French finance minister rules out Google tax deal
France will ensure that multinationals operating on its soil pay their taxes, and more cases could follow.
PARIS - France will "go all the way" to ensure that multinationals operating on its soil pay their taxes and more cases could follow after Google and McDonald's were targeted by tax raids, Finance Minister Michel Sapin said.
Sapin, speaking in an interview with Reuters and three European newspapers, ruled out negotiating any deal with Google on back taxes, as Britain did in January.
Dozens of French police raided Google's Paris headquarters on Tuesday, escalating an investigation on suspicions of tax evasion. Investigators searched McDonald's French headquarters on May 18 in another tax probe.
"We'll go all the way.

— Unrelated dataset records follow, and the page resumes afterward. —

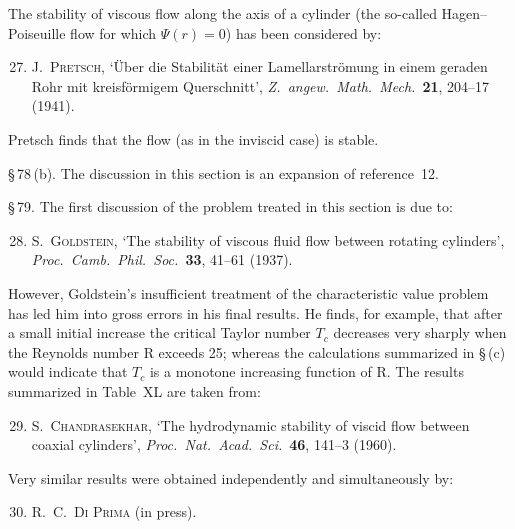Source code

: \noindent The stability of viscous flow along the axis of a cylinder (the so-called Hagen--Poiseuille flow for which $\Psi(r) = 0$) has been considered by:

\begin{enumerate}\setcounter{enumi}{26}
\item J.~\textsc{Pretsch}, `\"Uber die Stabilit\"at einer Lamellarstr\"omung in einem geraden Rohr mit kreisf\"ormigem Querschnitt', \emph{Z.\ angew.\ Math.\ Mech.}\ \textbf{21}, 204--17 (1941).
\end{enumerate}

\noindent Pretsch finds that the flow (as in the inviscid case) is stable.

\noindent \S\,78\,(b). The discussion in this section is an expansion of reference~12.

\medskip
\noindent\S\,79. The first discussion of the problem treated in this section is due to:

\begin{enumerate}\setcounter{enumi}{27}
\item S.~\textsc{Goldstein}, `The stability of viscous fluid flow between rotating cylinders', \emph{Proc.\ Camb.\ Phil.\ Soc.}\ \textbf{33}, 41--61 (1937).
\end{enumerate}

\noindent However, Goldstein's insufficient treatment of the characteristic value problem has led him into gross errors in his final results. He finds, for example, that after a small initial increase the critical Taylor number $T_c$ decreases very sharply when the Reynolds number R exceeds 25; whereas the calculations summarized in \S\,(c) would indicate that $T_c$ is a monotone increasing function of R. The results summarized in Table~XL are taken from:

\begin{enumerate}\setcounter{enumi}{28}
\item S.~\textsc{Chandrasekhar}, `The hydrodynamic stability of viscid flow between coaxial cylinders', \emph{Proc.\ Nat.\ Acad.\ Sci.}\ \textbf{46}, 141--3 (1960).
\end{enumerate}

\noindent Very similar results were obtained independently and simultaneously by:

\begin{enumerate}\setcounter{enumi}{29}
\item R.~C.~\textsc{Di Prima} (in press).
\end{enumerate}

There could be other cases," Sapin said.
Raids this month by police and justice investigators build on the work started by tax authorities three or four years ago, when they transferred tax data to judicial authorities that look into any possible criminal angle, Sapin said.
Google, McDonald's and other multinational firms such as Starbucks are under increasing pressure in Europe from public opinion and governments angry at the way businesses exploit their presence around the world to minimise the tax they pay.

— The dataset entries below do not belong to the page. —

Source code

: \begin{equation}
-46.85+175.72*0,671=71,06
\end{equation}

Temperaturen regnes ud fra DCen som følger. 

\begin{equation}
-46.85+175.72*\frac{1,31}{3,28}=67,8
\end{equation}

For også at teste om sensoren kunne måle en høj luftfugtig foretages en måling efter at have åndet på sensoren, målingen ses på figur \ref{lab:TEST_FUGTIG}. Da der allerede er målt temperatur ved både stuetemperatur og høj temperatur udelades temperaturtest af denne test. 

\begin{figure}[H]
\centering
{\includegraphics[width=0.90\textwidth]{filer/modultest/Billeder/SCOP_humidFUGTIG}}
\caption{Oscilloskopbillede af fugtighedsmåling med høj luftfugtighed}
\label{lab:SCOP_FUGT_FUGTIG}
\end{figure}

Google says it is fully complying with French law and McDonald's declined to comment on the search, referring back to past comments that it is proud to be one of the biggest tax payers in France.

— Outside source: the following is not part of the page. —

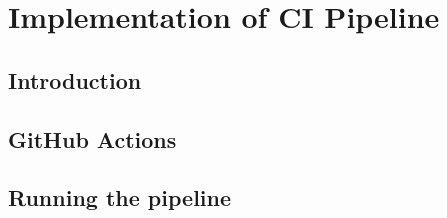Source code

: \chapter{Implementation of CI Pipeline} \label{ci_pipeline}
\section{Introduction}
\section{GitHub Actions}
\section{Running the pipeline}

Sapin said he could not discuss what sums were at stake because of the confidentiality of tax matters.
A source in his ministry had said in February that French tax authorities were seeking some 1.6 billion euros in back taxes from Google.
Asked if tax authorities could strike a deal with the tech giant, he said: "We don't do deals like Britain, we apply the law."
Google agreed in January to pay 130 million pounds in back taxes to Britain, prompting criticism from opposition lawmakers and campaigners that the sum was too low.
"There won't be negotiations," Sapin said, adding that there was always the possibility of some marginal adjustments "but that's not the logic we're in."
Google, now part of Alphabet Inc, pays little tax in most European countries because it reports almost all sales in Ireland. This is possible thanks to a loophole in international tax law but it hinges on staff in Dublin concluding all sales contracts.
This week's police raid is part of a separate judicial investigation into aggravated tax fraud and the organised laundering of the proceeds of tax fraud.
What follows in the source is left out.